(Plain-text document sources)

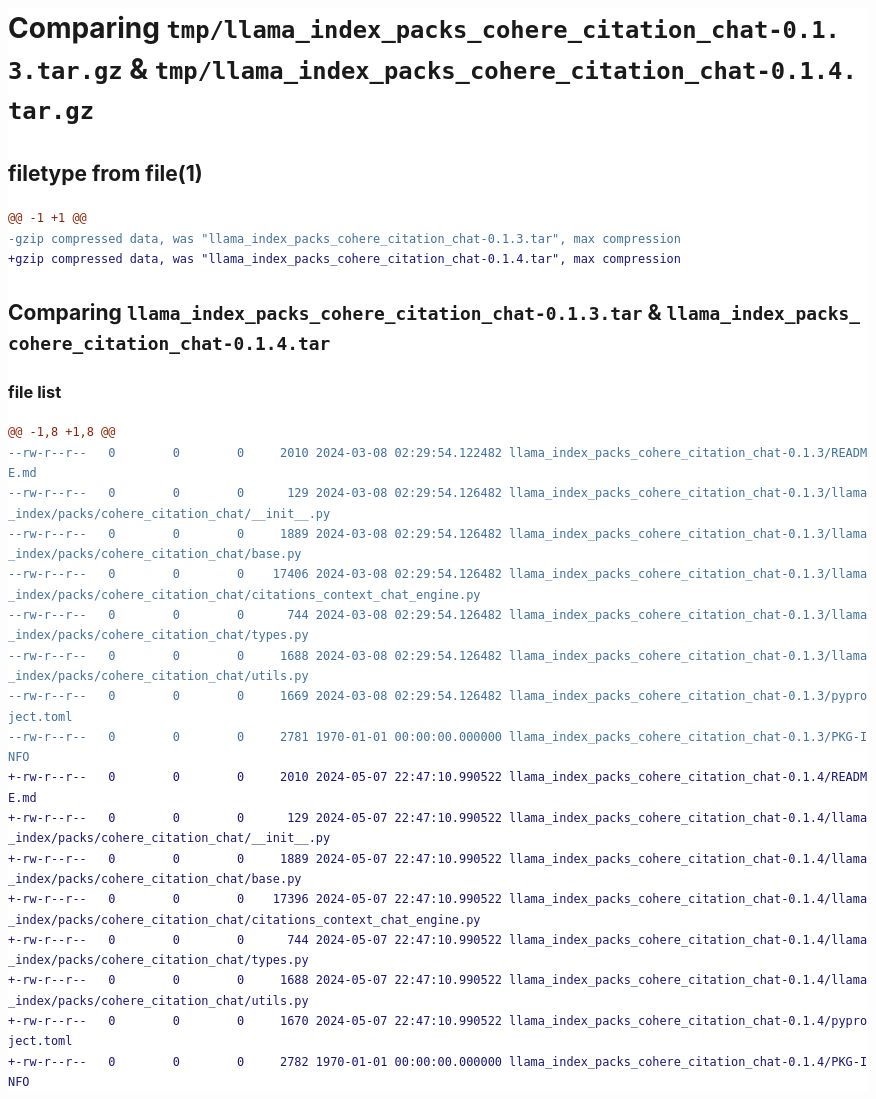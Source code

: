 # Comparing `tmp/llama_index_packs_cohere_citation_chat-0.1.3.tar.gz` & `tmp/llama_index_packs_cohere_citation_chat-0.1.4.tar.gz`

## filetype from file(1)

```diff
@@ -1 +1 @@
-gzip compressed data, was "llama_index_packs_cohere_citation_chat-0.1.3.tar", max compression
+gzip compressed data, was "llama_index_packs_cohere_citation_chat-0.1.4.tar", max compression
```

## Comparing `llama_index_packs_cohere_citation_chat-0.1.3.tar` & `llama_index_packs_cohere_citation_chat-0.1.4.tar`

### file list

```diff
@@ -1,8 +1,8 @@
--rw-r--r--   0        0        0     2010 2024-03-08 02:29:54.122482 llama_index_packs_cohere_citation_chat-0.1.3/README.md
--rw-r--r--   0        0        0      129 2024-03-08 02:29:54.126482 llama_index_packs_cohere_citation_chat-0.1.3/llama_index/packs/cohere_citation_chat/__init__.py
--rw-r--r--   0        0        0     1889 2024-03-08 02:29:54.126482 llama_index_packs_cohere_citation_chat-0.1.3/llama_index/packs/cohere_citation_chat/base.py
--rw-r--r--   0        0        0    17406 2024-03-08 02:29:54.126482 llama_index_packs_cohere_citation_chat-0.1.3/llama_index/packs/cohere_citation_chat/citations_context_chat_engine.py
--rw-r--r--   0        0        0      744 2024-03-08 02:29:54.126482 llama_index_packs_cohere_citation_chat-0.1.3/llama_index/packs/cohere_citation_chat/types.py
--rw-r--r--   0        0        0     1688 2024-03-08 02:29:54.126482 llama_index_packs_cohere_citation_chat-0.1.3/llama_index/packs/cohere_citation_chat/utils.py
--rw-r--r--   0        0        0     1669 2024-03-08 02:29:54.126482 llama_index_packs_cohere_citation_chat-0.1.3/pyproject.toml
--rw-r--r--   0        0        0     2781 1970-01-01 00:00:00.000000 llama_index_packs_cohere_citation_chat-0.1.3/PKG-INFO
+-rw-r--r--   0        0        0     2010 2024-05-07 22:47:10.990522 llama_index_packs_cohere_citation_chat-0.1.4/README.md
+-rw-r--r--   0        0        0      129 2024-05-07 22:47:10.990522 llama_index_packs_cohere_citation_chat-0.1.4/llama_index/packs/cohere_citation_chat/__init__.py
+-rw-r--r--   0        0        0     1889 2024-05-07 22:47:10.990522 llama_index_packs_cohere_citation_chat-0.1.4/llama_index/packs/cohere_citation_chat/base.py
+-rw-r--r--   0        0        0    17396 2024-05-07 22:47:10.990522 llama_index_packs_cohere_citation_chat-0.1.4/llama_index/packs/cohere_citation_chat/citations_context_chat_engine.py
+-rw-r--r--   0        0        0      744 2024-05-07 22:47:10.990522 llama_index_packs_cohere_citation_chat-0.1.4/llama_index/packs/cohere_citation_chat/types.py
+-rw-r--r--   0        0        0     1688 2024-05-07 22:47:10.990522 llama_index_packs_cohere_citation_chat-0.1.4/llama_index/packs/cohere_citation_chat/utils.py
+-rw-r--r--   0        0        0     1670 2024-05-07 22:47:10.990522 llama_index_packs_cohere_citation_chat-0.1.4/pyproject.toml
+-rw-r--r--   0        0        0     2782 1970-01-01 00:00:00.000000 llama_index_packs_cohere_citation_chat-0.1.4/PKG-INFO
```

WORK INSTRUCTIONS - Read the data above. Pull out each line in which the string "README" appears.

ANSWER AREA -
--rw-r--r--   0        0        0     2010 2024-03-08 02:29:54.122482 llama_index_packs_cohere_citation_chat-0.1.3/README.md
+-rw-r--r--   0        0        0     2010 2024-05-07 22:47:10.990522 llama_index_packs_cohere_citation_chat-0.1.4/README.md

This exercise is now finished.